» TASK STATEMENT:
From the entries below, count every line that contains the word "string". Please give the number and nothing else.

» DATASET EXCERPTS:
::::
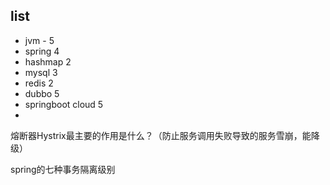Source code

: 
## list

- jvm - 5
- spring 4
- hashmap 2
- mysql 3
- redis 2
- dubbo 5
- springboot cloud 5
-  


熔断器Hystrix最主要的作用是什么？（防止服务调用失败导致的服务雪崩，能降级）

spring的七种事务隔离级别

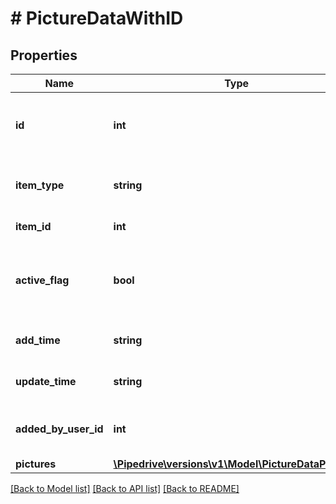 # # PictureDataWithID

## Properties

Name | Type | Description | Notes
------------ | ------------- | ------------- | -------------
**id** | **int** | The ID of the picture associated with the item | [optional]
**item_type** | **string** | The type of item the picture is related to | [optional]
**item_id** | **int** | The ID of related item | [optional]
**active_flag** | **bool** | Whether the associated picture is active or not | [optional]
**add_time** | **string** | The add time of the picture | [optional]
**update_time** | **string** | The update time of the picture | [optional]
**added_by_user_id** | **int** | The ID of the user who added the picture | [optional]
**pictures** | [**\Pipedrive\versions\v1\Model\PictureDataPictures**](PictureDataPictures.md) |  | [optional]

[[Back to Model list]](../README.md#documentation-for-models) [[Back to API list]](../README.md#documentation-for-api-endpoints) [[Back to README]](../README.md)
::::
» ANSWER SPACE:
3